We settled on the Canon C100 as our main camera. It was the best of both worlds, near run and gun usability, while providing more of a cinematic image — long battery life, XLR audio inputs and in-camera ND filters were key for us too. For the B setup, we were after something capable of stills and timelapses, and good slow-motion. With that in mind, we decided to take a Canon 5D Mark III — a solid workhorse for stills, video and stills timelapses — with the addition of a remote timer/trigger. It also matches pretty well to footage from the C100. For the slow-motion option, we chose the Panasonic GH4, which gave us the benefit of 4K and proved great for some landscape shots and interviews. Lastly, we took a GoPro with us; we knew we wanted to capture some video/timelapse footage from travelling on the road, in particular from the motorbike that Jasper would ride for much of the journey.



The GoPro obviously proved rather inconspicuous, as the high security meant that we were, at times, very restricted when filming. It turned out that this wasn’t a totally foolproof plan though, as the image (below) from a checkpoint shows!
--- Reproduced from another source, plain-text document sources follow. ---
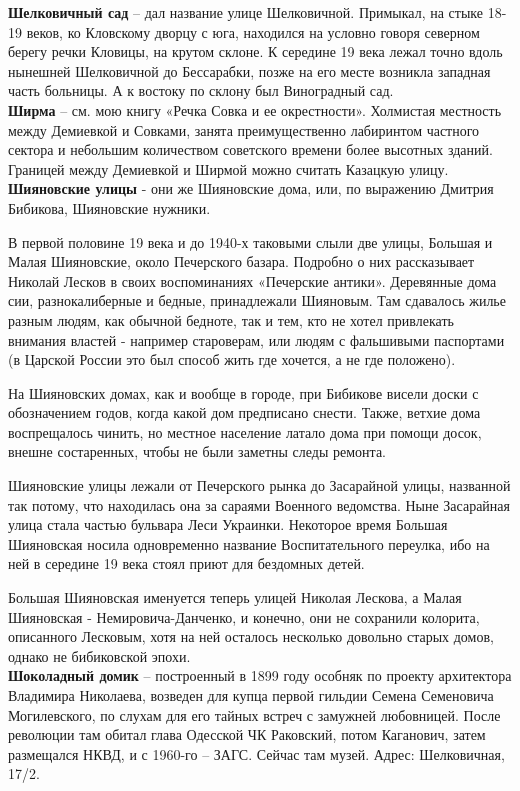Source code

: \textbf{Шелковичный сад} – дал название улице Шелковичной. Примыкал, на стыке 18-19 веков, ко Кловскому дворцу с юга, находился на условно говоря северном берегу речки Кловицы, на крутом склоне. К середине 19 века лежал точно вдоль нынешней Шелковичной до Бессарабки, позже на его месте возникла западная часть больницы. А к востоку по склону был Виноградный сад.\\

\textbf{Ширма} – см. мою книгу «Речка Совка и ее окрестности». Холмистая местность между Демиевкой и Совками, занята преимущественно лабиринтом частного сектора и небольшим количеством советского времени более высотных зданий. Границей между Демиевкой и Ширмой можно считать Казацкую улицу.\\

\textbf{Шияновские улицы} - они же Шияновские дома, или, по выражению Дмитрия Бибикова, Шияновские нужники.

В первой половине 19 века и до 1940-х таковыми слыли две улицы, Большая и Малая Шияновские, около Печерского базара. Подробно о них рассказывает Николай Лесков в своих воспоминаниях «Печерские антики». Деревянные дома сии, разнокалиберные и бедные, принадлежали Шияновым. Там сдавалось жилье разным людям, как обычной бедноте, так и тем, кто не хотел привлекать внимания властей - например староверам, или людям с фальшивыми паспортами (в Царской России это был способ жить где хочется, а не где положено).

На Шияновских домах, как и вообще в городе, при Бибикове висели доски с обозначением годов, когда какой дом предписано снести. Также, ветхие дома воспрещалось чинить, но местное население латало дома при помощи досок, внешне состаренных, чтобы не были заметны следы ремонта.

Шияновские улицы лежали от Печерского рынка до Засарайной улицы, названной так потому, что находилась она за сараями Военного ведомства. Ныне Засарайная улица стала частью бульвара Леси Украинки. Некоторое время Большая Шияновская носила одновременно название Воспитательного переулка, ибо на ней в середине 19 века стоял приют для бездомных детей.

Большая Шияновская именуется теперь улицей Николая Лескова, а Малая Шияновская - Немировича-Данченко, и конечно, они не сохранили колорита, описанного Лесковым, хотя на ней осталось несколько довольно старых домов, однако не бибиковской эпохи.\\

\textbf{Шоколадный домик} – построенный в 1899 году особняк по проекту архитектора Владимира Николаева, возведен для купца первой гильдии Семена Семеновича Могилевского, по слухам для его тайных встреч с замужней любовницей. После революции там обитал глава Одесской ЧК Раковский, потом Каганович, затем размещался НКВД, и с 1960-го – ЗАГС. Сейчас там музей. Адрес: Шелковичная, 17/2.\\

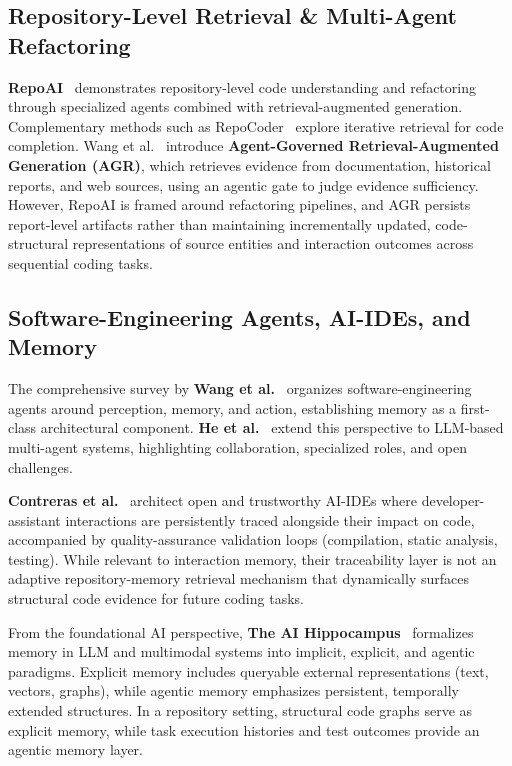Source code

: \documentclass[conference]{IEEEtran}
\begin{document}
\subsection{Repository-Level Retrieval \& Multi-Agent Refactoring}
\textbf{RepoAI}~\cite{chondamrongkul2026repoai} demonstrates repository-level code understanding and refactoring through specialized agents combined with retrieval-augmented generation. Complementary methods such as RepoCoder~\cite{zhang2023repocoder} explore iterative retrieval for code completion. Wang et al.~\cite{wang2026agr} introduce \textbf{Agent-Governed Retrieval-Augmented Generation (AGR)}, which retrieves evidence from documentation, historical reports, and web sources, using an agentic gate to judge evidence sufficiency. However, RepoAI is framed around refactoring pipelines, and AGR persists report-level artifacts rather than maintaining incrementally updated, code-structural representations of source entities and interaction outcomes across sequential coding tasks.

\subsection{Software-Engineering Agents, AI-IDEs, and Memory}
The comprehensive survey by \textbf{Wang et al.}~\cite{wang2025agents} organizes software-engineering agents around perception, memory, and action, establishing memory as a first-class architectural component. \textbf{He et al.}~\cite{he2025multiagent} extend this perspective to LLM-based multi-agent systems, highlighting collaboration, specialized roles, and open challenges. 

\textbf{Contreras et al.}~\cite{contreras2026aiides} architect open and trustworthy AI-IDEs where developer-assistant interactions are persistently traced alongside their impact on code, accompanied by quality-assurance validation loops (compilation, static analysis, testing). While relevant to interaction memory, their traceability layer is not an adaptive repository-memory retrieval mechanism that dynamically surfaces structural code evidence for future coding tasks.

From the foundational AI perspective, \textbf{The AI Hippocampus}~\cite{jia2025hippocampus} formalizes memory in LLM and multimodal systems into implicit, explicit, and agentic paradigms. Explicit memory includes queryable external representations (text, vectors, graphs), while agentic memory emphasizes persistent, temporally extended structures. In a repository setting, structural code graphs serve as explicit memory, while task execution histories and test outcomes provide an agentic memory layer.
\end{document}
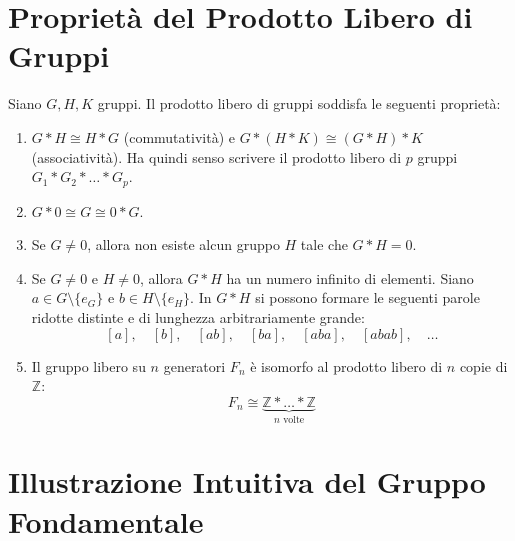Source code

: \vspace{1.5em}
\section{Proprietà del Prodotto Libero di Gruppi}

\begin{prop}
Siano $G, H, K$ gruppi. Il prodotto libero di gruppi soddisfa le seguenti proprietà:
\begin{enumerate}
    \item $G * H \cong H * G$ (commutatività) e $G * (H * K) \cong (G * H) * K$ (associatività).
    Ha quindi senso scrivere il prodotto libero di $p$ gruppi $G_1 * G_2 * \dots * G_p$.
    \item $G * 0 \cong G \cong 0 * G$.
    \item Se $G \neq 0$, allora non esiste alcun gruppo $H$ tale che $G * H = 0$.
    \item Se $G \neq 0$ e $H \neq 0$, allora $G * H$ ha un numero infinito di elementi.
    Siano $a \in G \setminus \{e_G\}$ e $b \in H \setminus \{e_H\}$. In $G * H$ si possono formare le seguenti parole ridotte distinte e di lunghezza arbitrariamente grande:
    \[
    [a], \quad [b], \quad [ab], \quad [ba], \quad [aba], \quad [abab], \quad \dots
    \]
    \item Il gruppo libero su $n$ generatori $F_n$ è isomorfo al prodotto libero di $n$ copie di $\mathbb{Z}$:
    \[
    F_n \cong \underbrace{\mathbb{Z} * \dots * \mathbb{Z}}_{n \text{ volte}}
    \]
\end{enumerate}
\end{prop}

\vspace{1.5em}


\section{Illustrazione Intuitiva del Gruppo Fondamentale}

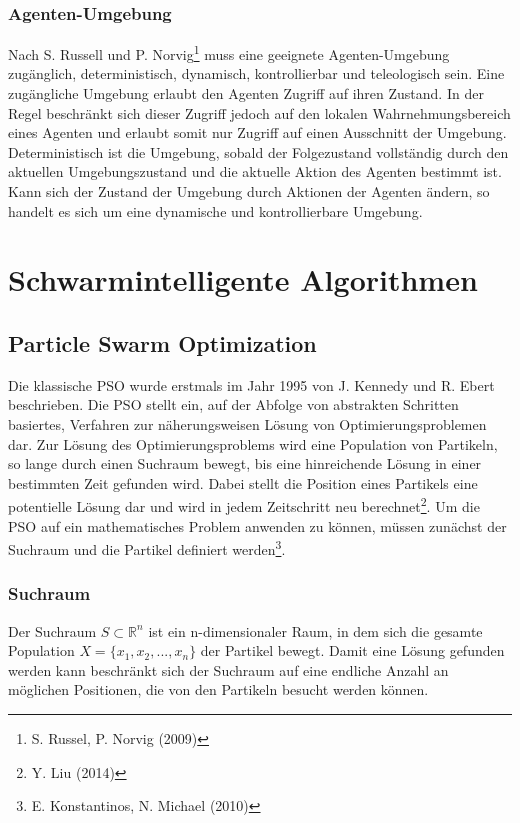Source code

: \documentclass[a4paper, 11pt]{article}
\begin{document}
\subsubsection{Agenten-Umgebung}
Nach S. Russell und P. Norvig\footnote{S. Russel, P. Norvig (2009)} muss eine geeignete Agenten-Umgebung zugänglich, deterministisch, dynamisch, kontrollierbar und teleologisch sein. Eine zugängliche Umgebung erlaubt den Agenten Zugriff auf ihren Zustand. In der Regel beschränkt sich dieser Zugriff jedoch auf den lokalen Wahrnehmungsbereich eines Agenten und erlaubt somit nur Zugriff auf einen Ausschnitt der Umgebung. Deterministisch ist die Umgebung, sobald der Folgezustand vollständig durch den aktuellen Umgebungszustand und die aktuelle Aktion des Agenten bestimmt ist. Kann sich der Zustand der Umgebung durch Aktionen der Agenten ändern, so handelt es sich um eine dynamische und kontrollierbare Umgebung.
\newpage
\section{Schwarmintelligente Algorithmen}
\subsection{Particle Swarm Optimization}
Die klassische \ac{PSO} wurde erstmals im Jahr 1995 von J. Kennedy und R. Ebert beschrieben. Die \acs{PSO} stellt ein, auf der Abfolge von abstrakten Schritten basiertes, Verfahren zur näherungsweisen Lösung von Optimierungsproblemen dar. Zur Lösung des Optimierungsproblems wird eine Population von Partikeln, so lange durch einen Suchraum bewegt, bis eine hinreichende Lösung in einer bestimmten Zeit gefunden wird. Dabei stellt die Position eines Partikels eine potentielle Lösung dar und wird in jedem Zeitschritt neu berechnet\footnote{Y. Liu (2014)}. Um die \acs{PSO} auf ein mathematisches Problem anwenden zu können, müssen zunächst der Suchraum und die Partikel definiert werden\footnote{E. Konstantinos, N. Michael (2010)}.
\subsubsection{Suchraum}
Der Suchraum $S \subset \mathbb{R}^n$ ist ein n-dimensionaler Raum, in dem sich die gesamte Population $X=\{x_{1},x_{2},...,x_{n}\}$ der Partikel bewegt. Damit eine Lösung gefunden werden kann beschränkt sich der Suchraum auf eine endliche Anzahl an möglichen Positionen, die von den Partikeln besucht werden können.
\end{document}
When it came to carrying gear, we needed to be able to throw things on our backs and move relatively quickly on the road. Craig used an F-Stop Loka UL, with one of its internal camera units. I had an Osprey Farpoint backpack, with an internal camera unit inside too. These were able to hold most of our essential camera gear; we only needed a separate bag for the audio kit. Our main tripod was Manfrotto’s carbon fibre MT055CXPRO3, with a MVH500AH fluid head. It was solid and sturdy enough for what we needed, while still being practical and lightweight.



When it came to the right audio equipment, we needed more options than the two balanced XLR inputs on the Canon C100. That said, we still wanted to utilise these as much as possible, to help streamline our workflow when it came to post-production. The appeal of the C100 was being able to use it as a run and gun camera. With that in mind, we chose to take the Tascam DR-70D four-track recorder with us, this enabled us to have four balanced inputs, record to an internal SD card, as well as take a stereo line out into the C100 for in-camera audio. Having extra inputs was helpful as it meant we could have lapels on two or three people (usually the two presenters, Tom and Jasper, as well as an interviewee) and then the boom mic too. In most cases, the lineout to the camera proved to be perfectly usable, mixing the audio live on the Tascam, but still having the back up audio with individual files on the SD card, if need be, in post.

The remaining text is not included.